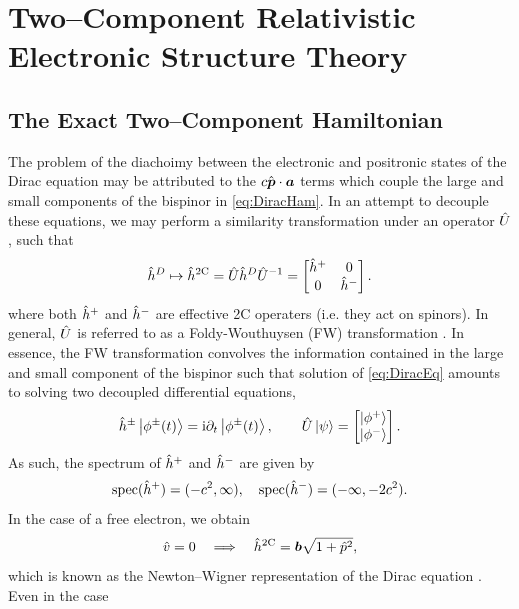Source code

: \chapter{Two--Component Relativistic Electronic Structure Theory}
\label{ch:2CEST}


\section{The Exact Two--Component Hamiltonian}
\label{sec:X2C}

The problem of the diachoimy between the electronic and positronic states of the Dirac
equation may be attributed to the $c \hat{\boldsymbol{p}} \cdot \boldsymbol{a}$ terms which couple the 
large and small components of the bispinor in \cref{eq:DiracHam}. In an attempt
to decouple these equations, we may perform a similarity transformation under an operator $\hat{U}$, such that
\begin{equation}
\label{eq:FW}
\hat{h}^D \mapsto \hat{h}^{\mathrm{2C}}  = \hat{U} \hat{h}^D \hat{U}^{-1} = \begin{bmatrix} \hat{h}^+ & 0 \\ 0 & \hat{h}^- \end{bmatrix}.
\end{equation}
where both $\hat{h}^+$ and $\hat{h}^-$ are effective 2C operaters (i.e. they act on spinors).
In general, $\hat{U}$ is referred to as a Foldy-Wouthuysen (FW) transformation .
In essence, the FW transformation convolves the information contained in the large and small
component of the bispinor such that solution of \cref{eq:DiracEq} amounts to solving two decoupled 
differential equations,
\begin{align}
\hat{h}^\pm \left\vert  \phi^\pm (t)  \right\rangle = \mathrm i \partial_t \left\vert \phi^\pm (t) \right\rangle, \qquad \hat{U} \left\vert \psi \right\rangle = \begin{bmatrix} \left\vert \phi^+ \right\rangle \\ \left\vert \phi^- \right\rangle \end{bmatrix}.
\end{align}
As such, the spectrum of $\hat{h}^+$ and $\hat{h}^-$ are given by
\begin{equation}
\mathrm{spec}(\hat{h}^+) = (-c^2,\infty), \quad 
\mathrm{spec}(\hat{h}^-) = (-\infty,-2c^2).
\end{equation}
In the case of a free electron, we obtain 
\begin{equation}
\label{eq:NWRep}
\hat{v} = 0 \quad \Longrightarrow \quad \hat{h}^{\mathrm{2C}} = \boldsymbol{b} \sqrt{1 + \hat{p}^2},
\end{equation}
which is known as the Newton--Wigner representation of the Dirac equation . Even in the case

Problem to work on =>
Return, word for word, the lines of the data above from the line with "act on spinors)." through the line with "component of the", inclusive.

Written answer =>
where both $\hat{h}^+$ and $\hat{h}^-$ are effective 2C operaters (i.e. they act on spinors).
In general, $\hat{U}$ is referred to as a Foldy-Wouthuysen (FW) transformation .
In essence, the FW transformation convolves the information contained in the large and small
component of the bispinor such that solution of \cref{eq:DiracEq} amounts to solving two decoupled 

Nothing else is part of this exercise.